(INFORMATION SHOWN):

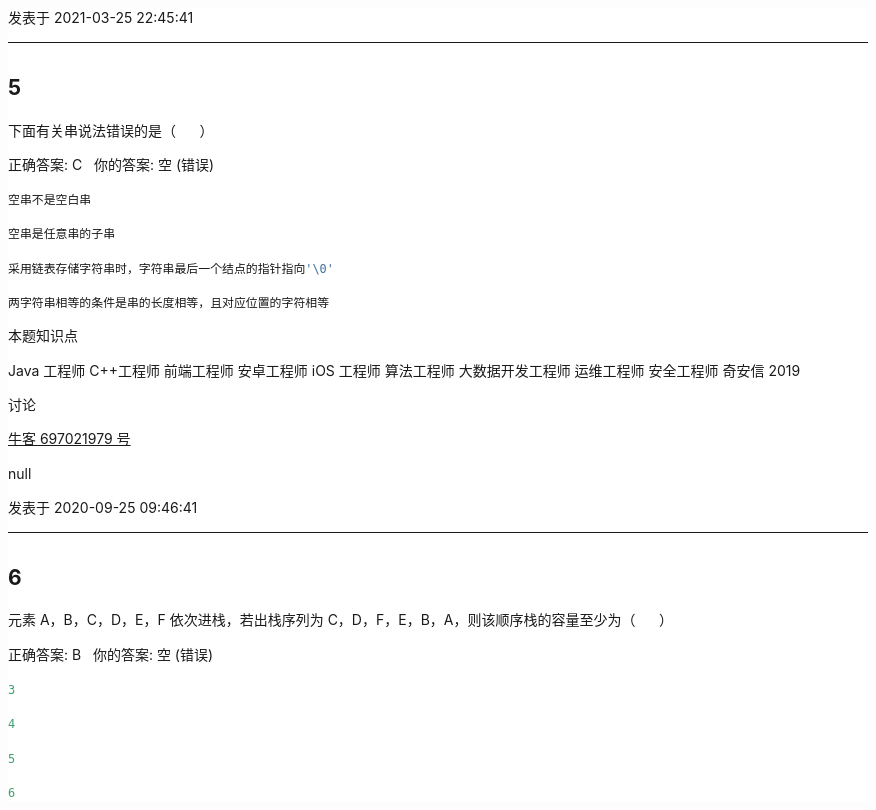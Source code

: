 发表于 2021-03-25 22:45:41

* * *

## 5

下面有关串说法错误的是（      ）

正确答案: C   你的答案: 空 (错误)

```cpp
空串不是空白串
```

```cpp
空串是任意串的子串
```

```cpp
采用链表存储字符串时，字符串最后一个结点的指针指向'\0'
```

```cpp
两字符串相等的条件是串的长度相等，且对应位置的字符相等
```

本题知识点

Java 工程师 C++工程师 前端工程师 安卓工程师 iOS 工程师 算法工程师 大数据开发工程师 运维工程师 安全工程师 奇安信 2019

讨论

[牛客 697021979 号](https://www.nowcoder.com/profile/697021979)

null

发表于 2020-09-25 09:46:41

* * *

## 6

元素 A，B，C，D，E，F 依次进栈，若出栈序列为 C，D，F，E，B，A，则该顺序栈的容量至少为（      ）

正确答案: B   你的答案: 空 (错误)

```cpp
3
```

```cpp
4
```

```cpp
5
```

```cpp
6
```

---

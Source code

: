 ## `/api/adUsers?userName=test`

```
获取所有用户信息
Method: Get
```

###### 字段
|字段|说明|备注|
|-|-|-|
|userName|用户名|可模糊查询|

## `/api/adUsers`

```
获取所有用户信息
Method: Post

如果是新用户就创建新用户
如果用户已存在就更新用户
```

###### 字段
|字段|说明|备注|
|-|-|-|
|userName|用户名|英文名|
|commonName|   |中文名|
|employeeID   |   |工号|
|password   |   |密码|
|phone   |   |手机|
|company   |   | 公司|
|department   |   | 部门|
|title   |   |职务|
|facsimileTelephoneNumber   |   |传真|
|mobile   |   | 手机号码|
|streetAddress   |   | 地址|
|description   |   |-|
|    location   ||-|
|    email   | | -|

---

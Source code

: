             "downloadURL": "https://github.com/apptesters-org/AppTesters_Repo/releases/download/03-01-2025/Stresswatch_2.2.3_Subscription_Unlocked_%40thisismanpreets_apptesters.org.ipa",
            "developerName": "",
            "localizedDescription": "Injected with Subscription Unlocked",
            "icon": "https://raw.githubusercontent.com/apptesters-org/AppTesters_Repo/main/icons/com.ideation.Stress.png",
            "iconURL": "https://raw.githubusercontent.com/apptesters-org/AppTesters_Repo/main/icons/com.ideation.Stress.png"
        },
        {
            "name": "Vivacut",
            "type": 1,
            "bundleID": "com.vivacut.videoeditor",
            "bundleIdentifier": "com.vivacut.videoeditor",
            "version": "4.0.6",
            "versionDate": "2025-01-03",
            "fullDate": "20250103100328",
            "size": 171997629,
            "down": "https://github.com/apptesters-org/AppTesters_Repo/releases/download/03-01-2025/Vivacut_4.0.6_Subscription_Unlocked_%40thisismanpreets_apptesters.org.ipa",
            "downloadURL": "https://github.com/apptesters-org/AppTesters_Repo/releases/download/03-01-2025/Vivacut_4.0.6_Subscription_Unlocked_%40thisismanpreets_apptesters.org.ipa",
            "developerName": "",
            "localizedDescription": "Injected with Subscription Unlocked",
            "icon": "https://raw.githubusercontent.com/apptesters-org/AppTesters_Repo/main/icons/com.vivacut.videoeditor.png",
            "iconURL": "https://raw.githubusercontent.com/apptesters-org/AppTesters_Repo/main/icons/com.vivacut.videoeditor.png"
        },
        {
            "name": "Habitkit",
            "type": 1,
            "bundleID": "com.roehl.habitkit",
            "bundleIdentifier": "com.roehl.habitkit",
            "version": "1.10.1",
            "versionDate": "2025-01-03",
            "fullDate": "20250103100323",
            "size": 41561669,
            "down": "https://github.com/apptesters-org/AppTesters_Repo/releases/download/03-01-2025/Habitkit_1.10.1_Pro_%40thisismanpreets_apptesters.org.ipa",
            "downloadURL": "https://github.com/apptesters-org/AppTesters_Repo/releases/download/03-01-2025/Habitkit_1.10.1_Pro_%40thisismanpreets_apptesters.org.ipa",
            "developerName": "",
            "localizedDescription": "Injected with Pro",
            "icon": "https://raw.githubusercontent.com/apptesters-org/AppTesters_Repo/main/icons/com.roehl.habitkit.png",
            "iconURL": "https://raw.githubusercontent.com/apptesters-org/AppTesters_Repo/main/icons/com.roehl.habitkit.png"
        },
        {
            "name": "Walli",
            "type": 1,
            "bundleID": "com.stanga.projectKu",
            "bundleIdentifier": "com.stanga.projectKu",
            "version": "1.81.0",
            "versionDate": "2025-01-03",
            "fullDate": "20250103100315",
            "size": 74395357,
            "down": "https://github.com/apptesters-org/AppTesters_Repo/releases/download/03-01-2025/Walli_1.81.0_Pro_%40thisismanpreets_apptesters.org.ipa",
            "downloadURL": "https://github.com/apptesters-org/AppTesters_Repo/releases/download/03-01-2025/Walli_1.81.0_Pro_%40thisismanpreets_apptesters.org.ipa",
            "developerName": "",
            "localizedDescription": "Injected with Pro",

(ACTION ITEM):
The result should be every line that contains "roehl", copied from the entries.

(RESPONSE BELOW):
            "bundleID": "com.roehl.habitkit",
            "bundleIdentifier": "com.roehl.habitkit",
            "icon": "https://raw.githubusercontent.com/apptesters-org/AppTesters_Repo/main/icons/com.roehl.habitkit.png",
            "iconURL": "https://raw.githubusercontent.com/apptesters-org/AppTesters_Repo/main/icons/com.roehl.habitkit.png"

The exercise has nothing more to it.